As I progress with these goals I will provide updates, right along with my weight at the end of each post,
and I will be honest with myself when/ if I don’t meet my goals. I encourage everyone to pick an area in
their life and set some goals using the SMART model, whether they be smaller short-term goals or big,
long-term goals.




Goal 1, Physical Activity: I engaged in 4 days of moderate- high level activity. This included helping my
mother move all of her big furniture to her new house and attending the gym.

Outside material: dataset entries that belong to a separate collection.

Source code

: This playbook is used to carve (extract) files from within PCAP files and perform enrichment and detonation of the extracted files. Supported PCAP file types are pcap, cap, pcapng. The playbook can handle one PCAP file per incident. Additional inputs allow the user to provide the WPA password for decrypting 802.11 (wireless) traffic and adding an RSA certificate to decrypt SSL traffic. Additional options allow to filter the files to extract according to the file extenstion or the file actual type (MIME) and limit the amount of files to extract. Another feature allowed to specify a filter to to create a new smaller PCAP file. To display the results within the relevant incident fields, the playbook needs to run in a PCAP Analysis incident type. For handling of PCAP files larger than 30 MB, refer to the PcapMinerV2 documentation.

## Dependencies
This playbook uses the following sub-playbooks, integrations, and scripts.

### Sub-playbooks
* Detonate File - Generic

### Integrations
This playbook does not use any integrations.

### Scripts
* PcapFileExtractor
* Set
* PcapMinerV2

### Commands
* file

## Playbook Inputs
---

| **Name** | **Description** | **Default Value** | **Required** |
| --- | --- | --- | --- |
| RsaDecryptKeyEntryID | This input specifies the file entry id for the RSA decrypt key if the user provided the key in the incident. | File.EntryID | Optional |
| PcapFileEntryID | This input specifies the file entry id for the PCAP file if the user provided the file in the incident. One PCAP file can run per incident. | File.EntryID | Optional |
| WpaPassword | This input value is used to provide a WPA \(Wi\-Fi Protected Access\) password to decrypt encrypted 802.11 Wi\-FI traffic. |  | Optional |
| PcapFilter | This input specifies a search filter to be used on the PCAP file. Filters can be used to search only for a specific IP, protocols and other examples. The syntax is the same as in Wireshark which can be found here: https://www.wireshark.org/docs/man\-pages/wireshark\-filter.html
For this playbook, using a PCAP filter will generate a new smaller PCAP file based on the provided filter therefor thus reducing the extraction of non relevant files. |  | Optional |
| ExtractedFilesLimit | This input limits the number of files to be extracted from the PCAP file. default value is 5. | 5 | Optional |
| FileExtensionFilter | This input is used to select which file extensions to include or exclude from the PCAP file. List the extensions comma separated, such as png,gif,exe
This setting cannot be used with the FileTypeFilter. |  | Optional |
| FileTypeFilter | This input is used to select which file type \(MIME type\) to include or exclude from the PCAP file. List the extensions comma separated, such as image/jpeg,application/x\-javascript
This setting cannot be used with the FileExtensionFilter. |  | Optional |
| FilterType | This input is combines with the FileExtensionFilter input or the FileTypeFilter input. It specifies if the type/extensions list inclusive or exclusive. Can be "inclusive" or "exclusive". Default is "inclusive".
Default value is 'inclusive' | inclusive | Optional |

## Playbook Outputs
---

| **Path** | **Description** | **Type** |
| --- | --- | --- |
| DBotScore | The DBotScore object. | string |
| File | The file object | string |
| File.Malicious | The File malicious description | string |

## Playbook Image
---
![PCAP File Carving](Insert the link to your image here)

Goal 2, Eating Habits: I have been incredibly conscious of what I've been putting in my body,  I've been
tracking calories and have had almost refined  sugars or dairy. I have avoided fast food and processed
junk completely. I am focusing on high protein, fewer basic carbs, and more vegetables in my diet. I have
been getting up early, focusing on getting a healthy breakfast in before work.


Goal 2, Sleep Habits: I was in bed by 9:30-10pm every night this week. I didn't always fall asleep by 10
but I was at least trying to.

Weight: 212.4lbs Difference: -7.6lbs This was a pretty exciting number to see this week after all of the work and changes I have tried to implement. I realize that this number is based on a lot of variables, like water weight and muscle mass so I don’t expect to see drops this consistently, but after one week it was encouraging.

Measurements: I am adding these numbers for additional tracking purposes, as I said weight can be an unreliable tacking tool, so once a month I will take other measurements and see what progress has been made. (Note: These numbers were not taken at the same time as weighing in)

Arms:
R - 15 1/4"
L- 14 3/4"
Shoulders:
51"
Chest:
16 1/4"
Waist:
38 1/4"
Quads:
R- 25 1/4"
L- 25"
Calves:
R- 16"
L- 16"

Comments

  1. Holy Cow! I’m impressed that you’re even including the measurements. It sounds like you hit nearly all your goals this last time!